Marty does it with bark. Our last golden did it with the lawn. With him, we made sure we bounced the tennis ball or whatever, so he wasn't picking it off the ground. With the bark, don't know yet. Someone suggested a muzzle, but it would be kind of hard to play that way!


----------



## jmamom (Dec 3, 2009)

Josie loves to rip up the grass and I have no idea what to do, except bring her inside when she starts to do it. Mt husband is one of those crazy lawn guys, too, so it will not be pretty if I can't figure it out. I know she gets enough exercise on our walks, so if she has to miss out of playing in the yard, so be it. She just loves being outside, so hopefully she'll figure out that not eating the grass is the way to get what she wants.:crossfing
I'm sorry I don't have any suggestions, just sympathy!


----------



## GoldenJoyx'stwo (Feb 25, 2007)

Shadow is a grass ripper from time to time. I can easily distract him by picking up a tennis ball or telling him to go get one! Tucker never rips the grass, he just eats things that he shouldn't be eating!


----------



## kaysy (Jan 9, 2010)

When Marty starts with his bark fettish, we bring him in too. Like you don't play right, playtime is over. don't know if that will work.


----------



## Bender (Dec 30, 2008)

What if you got some pepper at Costco, went when the grass was a bit damp and sprinkled it on everywhere, and then just kept him in that one area so he got a bad taste? 

Only other thing I can think of is a muzzle for a few weeks, maybe as needed (if he starts ripping put it on) and then do some training to get him retrieving or working recalls - something for him to do that isn't ripping up sod.

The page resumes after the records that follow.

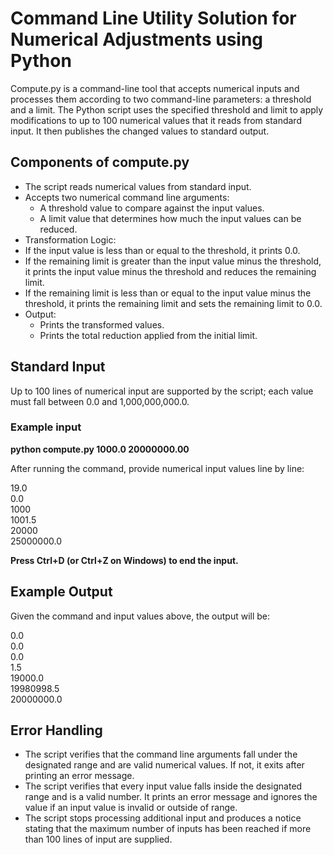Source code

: # Command Line Utility Solution for Numerical Adjustments using Python
Compute.py is a command-line tool that accepts numerical inputs and processes them according to two command-line parameters: a threshold and a limit. The Python script uses the specified threshold and limit to apply modifications to up to 100 numerical values that it reads from standard input. It then publishes the changed values to standard output.

## Components of compute.py
  * The script reads numerical values from standard input.
  * Accepts two numerical command line arguments:
      * A threshold value to compare against the input values.
      * A limit value that determines how much the input values can be reduced.
  * Transformation Logic:
  * If the input value is less than or equal to the threshold, it prints 0.0.
  * If the remaining limit is greater than the input value minus the threshold, it prints the input value minus the threshold and reduces 
    the remaining limit.
  * If the remaining limit is less than or equal to the input value minus the threshold, it prints the remaining limit and sets the 
    remaining limit to 0.0.
  * Output:
     * Prints the transformed values.
     * Prints the total reduction applied from the initial limit.

## Standard Input
Up to 100 lines of numerical input are supported by the script; each value must fall between 0.0 and 1,000,000,000.0.
### Example input
 **python compute.py 1000.0 20000000.00**

 After running the command, provide numerical input values line by line:

 19.0  
 0.0  
 1000   
 1001.5  
 20000  
 25000000.0  

 **Press Ctrl+D (or Ctrl+Z on Windows) to end the input.**

 ## Example Output
  Given the command and input values above, the output will be:

  0.0  
  0.0  
  0.0  
  1.5  
  19000.0  
  19980998.5  
  20000000.0  

## Error Handling 
 * The script verifies that the command line arguments fall under the designated range and are valid numerical values. If not, it exits 
   after printing an error message.
 *  The script verifies that every input value falls inside the designated range and is a valid number. It prints an error message and        ignores the value if an input value is invalid or outside of range.
 *  The script stops processing additional input and produces a notice stating that the maximum number of inputs has been reached if more 
    than 100 lines of input are supplied.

Good luck, never heard of that issue!

Lana


----------



## nixietink (Apr 3, 2008)

kaysy said:


> When Marty starts with his bark fettish, we bring him in too. Like you don't play right, playtime is over. don't know if that will work.


We have tried this. What happens is, by the time we get to him he sees us and takes off. 

I feel like us coming after him and him running makes it a game?



Bender said:


> What if you got some pepper at Costco, went when the grass was a bit damp and sprinkled it on everywhere, and then just kept him in that one area so he got a bad taste?
> 
> Only other thing I can think of is a muzzle for a few weeks, maybe as needed (if he starts ripping put it on) and then do some training to get him retrieving or working recalls - something for him to do that isn't ripping up sod.
> 
> ...


Thanks Lana!! I'm not sure I'll be able to keep him in the one area without a leash. Plus, I have to think of the other dogs that are at the park too. 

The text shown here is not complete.